This activity is intended to supplement Calculus, Chapter 5, Lesson 3.

ID: 12439

Time Required: 15 minutes

Activity Overview

Students will investigate the arc length of the Gateway Arch. They will use the Pythagorean Theorem to approximate and use Calculus to find the exact solution. They will also use CAS capabilities, including arcLen( ), to solve a variety of arc length questions.

Topic: Differential Equations

• Arc length approximation, calculus formula, and using CAS
• Find the arc length of parametric equation

Teacher Preparation and Notes

• Arc length is a Calculus BC topic. Calculus AB teachers may enjoy using this activity after the $AP^*$ exam or using with students in your AB class who want to prepare for the BC exam. After completing the activity, students should be more successful with AP questions like multiple choice 03BC15, 98BC21, 88BC#33, and free response 04formB BC1c, 02formB BC1d&3c, 01BC1c, 97BC1e&3b. For four of these six free response questions the graph is given in parametric form.
• The syntax for arcLen is arcLen$(f(x),x,a,b)$ where $f(x)$ is the function, $x$ is the variable and the arc length is to be found from $x = a$ to $x = b$. This activity will help students approximate arc length and use calculus to find the exact arc length.

Associated Materials

$^*$AP, College Board, and SAT are registered trademarks of the College Board, which was not involved in the production of and does not endorse this product.

Part 1 – Arc Length Introduced

The first question investigates the Gateway Arch and the distance that one would travel if they rode the elevator tram to reach the top. The Pythagorean Theorem is used to approximate the distance. The graph on the student worksheet helps students visually understand why those numbers where used in the solution to Exercise 1. The formula for arc length is derived from the Pythagorean Theorem.
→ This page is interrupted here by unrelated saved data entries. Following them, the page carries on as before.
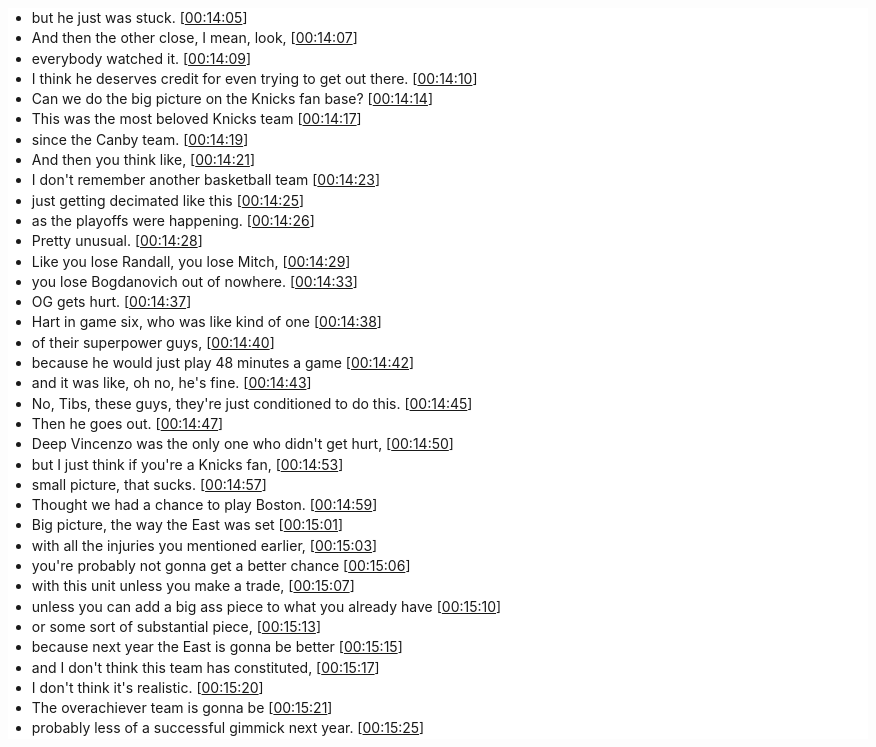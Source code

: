 *  but he just was stuck. [[00:14:05](https://www.youtube.com/watch?v=3tLQunl4JCg&t=845.74s)]
*  And then the other close, I mean, look, [[00:14:07](https://www.youtube.com/watch?v=3tLQunl4JCg&t=847.5s)]
*  everybody watched it. [[00:14:09](https://www.youtube.com/watch?v=3tLQunl4JCg&t=849.3s)]
*  I think he deserves credit for even trying to get out there. [[00:14:10](https://www.youtube.com/watch?v=3tLQunl4JCg&t=850.8199999999999s)]
*  Can we do the big picture on the Knicks fan base? [[00:14:14](https://www.youtube.com/watch?v=3tLQunl4JCg&t=854.06s)]
*  This was the most beloved Knicks team [[00:14:17](https://www.youtube.com/watch?v=3tLQunl4JCg&t=857.78s)]
*  since the Canby team. [[00:14:19](https://www.youtube.com/watch?v=3tLQunl4JCg&t=859.46s)]
*  And then you think like, [[00:14:21](https://www.youtube.com/watch?v=3tLQunl4JCg&t=861.78s)]
*  I don't remember another basketball team [[00:14:23](https://www.youtube.com/watch?v=3tLQunl4JCg&t=863.06s)]
*  just getting decimated like this [[00:14:25](https://www.youtube.com/watch?v=3tLQunl4JCg&t=865.1s)]
*  as the playoffs were happening. [[00:14:26](https://www.youtube.com/watch?v=3tLQunl4JCg&t=866.5s)]
*  Pretty unusual. [[00:14:28](https://www.youtube.com/watch?v=3tLQunl4JCg&t=868.3800000000001s)]
*  Like you lose Randall, you lose Mitch, [[00:14:29](https://www.youtube.com/watch?v=3tLQunl4JCg&t=869.58s)]
*  you lose Bogdanovich out of nowhere. [[00:14:33](https://www.youtube.com/watch?v=3tLQunl4JCg&t=873.9000000000001s)]
*  OG gets hurt. [[00:14:37](https://www.youtube.com/watch?v=3tLQunl4JCg&t=877.2600000000001s)]
*  Hart in game six, who was like kind of one [[00:14:38](https://www.youtube.com/watch?v=3tLQunl4JCg&t=878.7s)]
*  of their superpower guys, [[00:14:40](https://www.youtube.com/watch?v=3tLQunl4JCg&t=880.9000000000001s)]
*  because he would just play 48 minutes a game [[00:14:42](https://www.youtube.com/watch?v=3tLQunl4JCg&t=882.1s)]
*  and it was like, oh no, he's fine. [[00:14:43](https://www.youtube.com/watch?v=3tLQunl4JCg&t=883.7800000000001s)]
*  No, Tibs, these guys, they're just conditioned to do this. [[00:14:45](https://www.youtube.com/watch?v=3tLQunl4JCg&t=885.0200000000001s)]
*  Then he goes out. [[00:14:47](https://www.youtube.com/watch?v=3tLQunl4JCg&t=887.94s)]
*  Deep Vincenzo was the only one who didn't get hurt, [[00:14:50](https://www.youtube.com/watch?v=3tLQunl4JCg&t=890.2600000000001s)]
*  but I just think if you're a Knicks fan, [[00:14:53](https://www.youtube.com/watch?v=3tLQunl4JCg&t=893.66s)]
*  small picture, that sucks. [[00:14:57](https://www.youtube.com/watch?v=3tLQunl4JCg&t=897.26s)]
*  Thought we had a chance to play Boston. [[00:14:59](https://www.youtube.com/watch?v=3tLQunl4JCg&t=899.4599999999999s)]
*  Big picture, the way the East was set [[00:15:01](https://www.youtube.com/watch?v=3tLQunl4JCg&t=901.74s)]
*  with all the injuries you mentioned earlier, [[00:15:03](https://www.youtube.com/watch?v=3tLQunl4JCg&t=903.62s)]
*  you're probably not gonna get a better chance [[00:15:06](https://www.youtube.com/watch?v=3tLQunl4JCg&t=906.02s)]
*  with this unit unless you make a trade, [[00:15:07](https://www.youtube.com/watch?v=3tLQunl4JCg&t=907.66s)]
*  unless you can add a big ass piece to what you already have [[00:15:10](https://www.youtube.com/watch?v=3tLQunl4JCg&t=910.02s)]
*  or some sort of substantial piece, [[00:15:13](https://www.youtube.com/watch?v=3tLQunl4JCg&t=913.9399999999999s)]
*  because next year the East is gonna be better [[00:15:15](https://www.youtube.com/watch?v=3tLQunl4JCg&t=915.6999999999999s)]
*  and I don't think this team has constituted, [[00:15:17](https://www.youtube.com/watch?v=3tLQunl4JCg&t=917.5799999999999s)]
*  I don't think it's realistic. [[00:15:20](https://www.youtube.com/watch?v=3tLQunl4JCg&t=920.3399999999999s)]
*  The overachiever team is gonna be [[00:15:21](https://www.youtube.com/watch?v=3tLQunl4JCg&t=921.94s)]
*  probably less of a successful gimmick next year. [[00:15:25](https://www.youtube.com/watch?v=3tLQunl4JCg&t=925.86s)]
To help students understand why the integral formula approximates the arc length, compare this method to finding the area under a curve using a Riemann Sum. When the infinitesimal values of $dL$ are added together from $a$ to $b$ the arc length is found.

Discussion Questions

• What are the conditions for which the Pythagorean Theorem applies? If students say, “It works for triangles,” press them further. What are characteristics of a triangle? Perhaps they will see then, “Oh yeah, the Pythagorean Theorem only works for right triangles. If you would like, you could go a bit deeper and ask, “What relationship (principle or law) applies for triangles that are not right? Explain it.” Law of Cosines $c^2 = a^2 + b^2 - 2ab \cos \theta$ where $\theta$ is the angle between $a$ and $b$. The Pythagorean Theorem is a special case of this where $\theta = 90^{\circ}$. (They may also say Law of Sines.)

• Ask students, “Remind me, what is an integral? What does it mean?” You may need to remind them that the definition was based on the area of rectangles or Riemann sums. Ask again, “What does this mean? What are you doing with Riemann Sums?” Adding infinite infinitesimals.
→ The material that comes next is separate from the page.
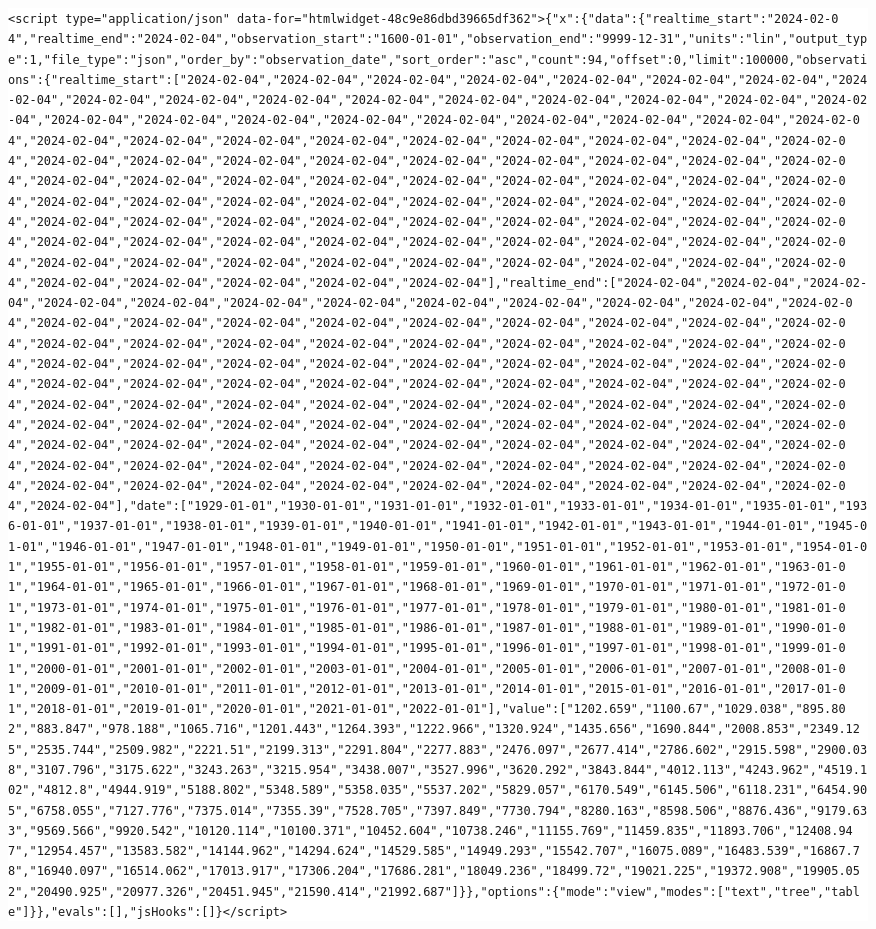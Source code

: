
 ```{=html}
<script type="application/json" data-for="htmlwidget-48c9e86dbd39665df362">{"x":{"data":{"realtime_start":"2024-02-04","realtime_end":"2024-02-04","observation_start":"1600-01-01","observation_end":"9999-12-31","units":"lin","output_type":1,"file_type":"json","order_by":"observation_date","sort_order":"asc","count":94,"offset":0,"limit":100000,"observations":{"realtime_start":["2024-02-04","2024-02-04","2024-02-04","2024-02-04","2024-02-04","2024-02-04","2024-02-04","2024-02-04","2024-02-04","2024-02-04","2024-02-04","2024-02-04","2024-02-04","2024-02-04","2024-02-04","2024-02-04","2024-02-04","2024-02-04","2024-02-04","2024-02-04","2024-02-04","2024-02-04","2024-02-04","2024-02-04","2024-02-04","2024-02-04","2024-02-04","2024-02-04","2024-02-04","2024-02-04","2024-02-04","2024-02-04","2024-02-04","2024-02-04","2024-02-04","2024-02-04","2024-02-04","2024-02-04","2024-02-04","2024-02-04","2024-02-04","2024-02-04","2024-02-04","2024-02-04","2024-02-04","2024-02-04","2024-02-04","2024-02-04","2024-02-04","2024-02-04","2024-02-04","2024-02-04","2024-02-04","2024-02-04","2024-02-04","2024-02-04","2024-02-04","2024-02-04","2024-02-04","2024-02-04","2024-02-04","2024-02-04","2024-02-04","2024-02-04","2024-02-04","2024-02-04","2024-02-04","2024-02-04","2024-02-04","2024-02-04","2024-02-04","2024-02-04","2024-02-04","2024-02-04","2024-02-04","2024-02-04","2024-02-04","2024-02-04","2024-02-04","2024-02-04","2024-02-04","2024-02-04","2024-02-04","2024-02-04","2024-02-04","2024-02-04","2024-02-04","2024-02-04","2024-02-04","2024-02-04","2024-02-04","2024-02-04","2024-02-04","2024-02-04"],"realtime_end":["2024-02-04","2024-02-04","2024-02-04","2024-02-04","2024-02-04","2024-02-04","2024-02-04","2024-02-04","2024-02-04","2024-02-04","2024-02-04","2024-02-04","2024-02-04","2024-02-04","2024-02-04","2024-02-04","2024-02-04","2024-02-04","2024-02-04","2024-02-04","2024-02-04","2024-02-04","2024-02-04","2024-02-04","2024-02-04","2024-02-04","2024-02-04","2024-02-04","2024-02-04","2024-02-04","2024-02-04","2024-02-04","2024-02-04","2024-02-04","2024-02-04","2024-02-04","2024-02-04","2024-02-04","2024-02-04","2024-02-04","2024-02-04","2024-02-04","2024-02-04","2024-02-04","2024-02-04","2024-02-04","2024-02-04","2024-02-04","2024-02-04","2024-02-04","2024-02-04","2024-02-04","2024-02-04","2024-02-04","2024-02-04","2024-02-04","2024-02-04","2024-02-04","2024-02-04","2024-02-04","2024-02-04","2024-02-04","2024-02-04","2024-02-04","2024-02-04","2024-02-04","2024-02-04","2024-02-04","2024-02-04","2024-02-04","2024-02-04","2024-02-04","2024-02-04","2024-02-04","2024-02-04","2024-02-04","2024-02-04","2024-02-04","2024-02-04","2024-02-04","2024-02-04","2024-02-04","2024-02-04","2024-02-04","2024-02-04","2024-02-04","2024-02-04","2024-02-04","2024-02-04","2024-02-04","2024-02-04","2024-02-04","2024-02-04","2024-02-04"],"date":["1929-01-01","1930-01-01","1931-01-01","1932-01-01","1933-01-01","1934-01-01","1935-01-01","1936-01-01","1937-01-01","1938-01-01","1939-01-01","1940-01-01","1941-01-01","1942-01-01","1943-01-01","1944-01-01","1945-01-01","1946-01-01","1947-01-01","1948-01-01","1949-01-01","1950-01-01","1951-01-01","1952-01-01","1953-01-01","1954-01-01","1955-01-01","1956-01-01","1957-01-01","1958-01-01","1959-01-01","1960-01-01","1961-01-01","1962-01-01","1963-01-01","1964-01-01","1965-01-01","1966-01-01","1967-01-01","1968-01-01","1969-01-01","1970-01-01","1971-01-01","1972-01-01","1973-01-01","1974-01-01","1975-01-01","1976-01-01","1977-01-01","1978-01-01","1979-01-01","1980-01-01","1981-01-01","1982-01-01","1983-01-01","1984-01-01","1985-01-01","1986-01-01","1987-01-01","1988-01-01","1989-01-01","1990-01-01","1991-01-01","1992-01-01","1993-01-01","1994-01-01","1995-01-01","1996-01-01","1997-01-01","1998-01-01","1999-01-01","2000-01-01","2001-01-01","2002-01-01","2003-01-01","2004-01-01","2005-01-01","2006-01-01","2007-01-01","2008-01-01","2009-01-01","2010-01-01","2011-01-01","2012-01-01","2013-01-01","2014-01-01","2015-01-01","2016-01-01","2017-01-01","2018-01-01","2019-01-01","2020-01-01","2021-01-01","2022-01-01"],"value":["1202.659","1100.67","1029.038","895.802","883.847","978.188","1065.716","1201.443","1264.393","1222.966","1320.924","1435.656","1690.844","2008.853","2349.125","2535.744","2509.982","2221.51","2199.313","2291.804","2277.883","2476.097","2677.414","2786.602","2915.598","2900.038","3107.796","3175.622","3243.263","3215.954","3438.007","3527.996","3620.292","3843.844","4012.113","4243.962","4519.102","4812.8","4944.919","5188.802","5348.589","5358.035","5537.202","5829.057","6170.549","6145.506","6118.231","6454.905","6758.055","7127.776","7375.014","7355.39","7528.705","7397.849","7730.794","8280.163","8598.506","8876.436","9179.633","9569.566","9920.542","10120.114","10100.371","10452.604","10738.246","11155.769","11459.835","11893.706","12408.947","12954.457","13583.582","14144.962","14294.624","14529.585","14949.293","15542.707","16075.089","16483.539","16867.78","16940.097","16514.062","17013.917","17306.204","17686.281","18049.236","18499.72","19021.225","19372.908","19905.052","20490.925","20977.326","20451.945","21590.414","21992.687"]}},"options":{"mode":"view","modes":["text","tree","table"]}},"evals":[],"jsHooks":[]}</script>
```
For Exercise 2, students are to use CAS to find the arc length of the Gateway Arch equation. Have students store the equation modeling the arch before entering the arc length formula. Students compare this solution with their length from Exercise 1.

Arc length for parametric equations is introduced and students are to solve this arc length by hand. For Exercise 4, students use CAS to find the arc length for the function $y = \sqrt{4 - x^2}$ from $x = 0$ to $x = 2$. Students should make the connection that this curve is also a fourth of a circle with radius 2.

The arcLen command is also introduced.

Student Solutions

1. The distance is at least $704 = \sqrt{315^2 + 630 ^2}$. The curve will be longer than the straight line connecting the base to the peak.

2. $\int \limits_{0}^{300} \sqrt{1 + \left(\frac{d}{dx}(f1(x))\right)^2} dx = 739.449$

This is reasonable since it is a little larger than the straight line found in Exercise 1.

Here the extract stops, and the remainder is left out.